Все взгляды обратились в его сторону.
– Вы не можете запретить нам присутствовать! – с вызовом бросил скандально известный репортер «Пророка», славящийся тем, что написал не одну заказную статью о триумфе официальной власти.
– С каких пор вы имеете право присутствовать на похоронах частного лица? – холодно спросил Люциус, не обращая внимания на скрип десятков перьев. Такой скандал. Надо же.
– Мы освещаем события. Идет война.
– Какая война, мальчик? Не ты ли писал о полной и безоговорочной победе над Темными силами? Твое руководство не обрадуется, узнав, что ты пытаешься сеять панику.
– В чем дело?
Рядом с репортерами появилась охрана. Нарцисса не стала шумно выяснять отношения, а воспользовалась более действенными методами.
Репортеров оттеснили. Кто-то что-то выкрикивал, сыпались обвинения в причастности к Пожирателям. Люциус корил себя за нелепую несдержанность. Завтра газеты будут пестреть заметками о произошедшем. Он не ошибся. Чего только на следующий день не появилось в прессе. Это при том, что с частью редакторов удалось договориться – не выпускать материал в тираж.
Эмоции никогда не доводят до добра. Еще одно подтверждение прописной истины.
Хотелось, чтобы этого дня не было, а еще жутко не хотелось смотреть на Марису.
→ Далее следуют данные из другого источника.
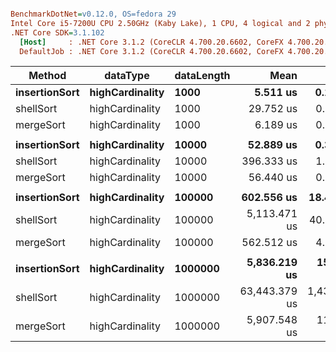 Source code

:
 ``` ini

BenchmarkDotNet=v0.12.0, OS=fedora 29
Intel Core i5-7200U CPU 2.50GHz (Kaby Lake), 1 CPU, 4 logical and 2 physical cores
.NET Core SDK=3.1.102
  [Host]     : .NET Core 3.1.2 (CoreCLR 4.700.20.6602, CoreFX 4.700.20.6702), X64 RyuJIT
  DefaultJob : .NET Core 3.1.2 (CoreCLR 4.700.20.6602, CoreFX 4.700.20.6702), X64 RyuJIT


```
|        Method |        dataType | dataLength |          Mean |         Error |        StdDev |        Median | Ratio | RatioSD |
|-------------- |---------------- |----------- |--------------:|--------------:|--------------:|--------------:|------:|--------:|
| **insertionSort** | **highCardinality** |       **1000** |      **5.511 us** |     **0.1095 us** |     **0.2161 us** |      **5.373 us** |  **1.00** |    **0.00** |
|     shellSort | highCardinality |       1000 |     29.752 us |     0.7835 us |     1.1484 us |     29.206 us |  5.37 |    0.17 |
|     mergeSort | highCardinality |       1000 |      6.189 us |     0.0512 us |     0.0427 us |      6.179 us |  1.09 |    0.04 |
|               |                 |            |               |               |               |               |       |         |
| **insertionSort** | **highCardinality** |      **10000** |     **52.889 us** |     **0.3433 us** |     **0.2866 us** |     **52.778 us** |  **1.00** |    **0.00** |
|     shellSort | highCardinality |      10000 |    396.333 us |     1.9786 us |     1.8508 us |    395.861 us |  7.50 |    0.05 |
|     mergeSort | highCardinality |      10000 |     56.440 us |     0.5427 us |     0.5076 us |     56.358 us |  1.07 |    0.01 |
|               |                 |            |               |               |               |               |       |         |
| **insertionSort** | **highCardinality** |     **100000** |    **602.556 us** |    **18.4632 us** |    **53.5650 us** |    **593.806 us** |  **1.00** |    **0.00** |
|     shellSort | highCardinality |     100000 |  5,113.471 us |    40.7780 us |    38.1437 us |  5,105.936 us |  8.78 |    0.73 |
|     mergeSort | highCardinality |     100000 |    562.512 us |     4.3410 us |     4.0606 us |    560.309 us |  0.97 |    0.08 |
|               |                 |            |               |               |               |               |       |         |
| **insertionSort** | **highCardinality** |    **1000000** |  **5,836.219 us** |   **154.9308 us** |   **439.5129 us** |  **5,722.153 us** |  **1.00** |    **0.00** |
|     shellSort | highCardinality |    1000000 | 63,443.379 us | 1,432.3363 us | 1,862.4418 us | 62,490.022 us | 10.95 |    0.88 |
|     mergeSort | highCardinality |    1000000 |  5,907.548 us |   116.7934 us |   219.3663 us |  5,846.091 us |  1.03 |    0.08 |
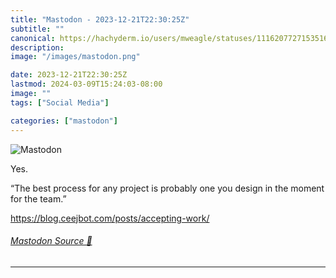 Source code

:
 ```yaml
---
title: "Mastodon - 2023-12-21T22:30:25Z"
subtitle: ""
canonical: https://hachyderm.io/users/mweagle/statuses/111620772715351623
description:
image: "/images/mastodon.png"

date: 2023-12-21T22:30:25Z
lastmod: 2024-03-09T15:24:03-08:00
image: ""
tags: ["Social Media"]

categories: ["mastodon"]
---
```

![Mastodon](/images/mastodon.png)

<p>Yes.</p><p>“The best process for any project is probably one you design in the moment for the team.”</p><p><a href="https://blog.ceejbot.com/posts/accepting-work/" target="_blank" rel="nofollow noopener noreferrer" translate="no"><span class="invisible">https://</span><span class="ellipsis">blog.ceejbot.com/posts/accepti</span><span class="invisible">ng-work/</span></a></p>


###### [Mastodon Source 🐘](https://hachyderm.io/@mweagle/111620772715351623)

___
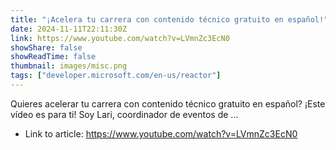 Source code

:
 ```yaml
---
title: "¡Acelera tu carrera con contenido técnico gratuito en español!"
date: 2024-11-11T22:11:30Z
link: https://www.youtube.com/watch?v=LVmnZc3EcN0
showShare: false
showReadTime: false
thumbnail: images/misc.png
tags: ["developer.microsoft.com/en-us/reactor"]
---
```

Quieres acelerar tu carrera con contenido técnico gratuito en español? ¡Este vídeo es para ti! Soy Lari, coordinador de eventos de ...

- Link to article: https://www.youtube.com/watch?v=LVmnZc3EcN0
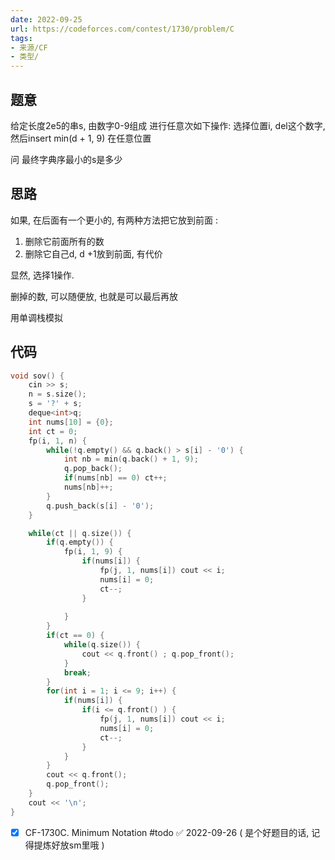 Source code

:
 ```yaml
---
date: 2022-09-25
url: https://codeforces.com/contest/1730/problem/C
tags: 
- 来源/CF
- 类型/
---
```



## 题意
给定长度2e5的串s, 由数字0-9组成
进行任意次如下操作:
选择位置i, del这个数字, 然后insert min(d + 1, 9) 在任意位置

问 最终字典序最小的s是多少


## 思路

如果, 在后面有一个更小的, 有两种方法把它放到前面 : 
1. 删除它前面所有的数
2. 删除它自己d,  d +1放到前面, 有代价

显然, 选择1操作.

删掉的数, 可以随便放, 也就是可以最后再放

用单调栈模拟


## 代码

```cpp
void sov() {
    cin >> s;
    n = s.size();
    s = '?' + s;
    deque<int>q;
    int nums[10] = {0};
    int ct = 0;
    fp(i, 1, n) {
        while(!q.empty() && q.back() > s[i] - '0') {
            int nb = min(q.back() + 1, 9);
            q.pop_back();
            if(nums[nb] == 0) ct++;
            nums[nb]++;
        }
        q.push_back(s[i] - '0');
    }

    while(ct || q.size()) {
        if(q.empty()) {
            fp(i, 1, 9) {
                if(nums[i]) {
                    fp(j, 1, nums[i]) cout << i;
                    nums[i] = 0;
                    ct--;  
                }
                
            }            
        } 
        if(ct == 0) {
            while(q.size()) {
                cout << q.front() ; q.pop_front();
            }
            break;
        }
        for(int i = 1; i <= 9; i++) {
            if(nums[i]) {
                if(i <= q.front() ) {
                    fp(j, 1, nums[i]) cout << i;
                    nums[i] = 0;
                    ct--;                    
                } 
            }
        }
        cout << q.front();
        q.pop_front();
    }
    cout << '\n';
}
```


- [x] CF-1730C. Minimum Notation #todo ✅ 2022-09-26
( 是个好题目的话, 记得提炼好放sm里哦 )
Но пришлось. Все тот же растерянный взгляд. Она даже не поблагодарила его. А возможно, и вовсе не заметила.
– Милая, – негромкий голос Нарциссы вывел Марису из транса, – репортеры не успокоятся. Возможно, стоит позволить присутствовать некоторым из них… выборочно. Разумеется, никаких вопросов. Тебя не побеспокоят.
Мариса попыталась улыбнуться бесцветной улыбкой. Благодарно сжала руку Нарциссы.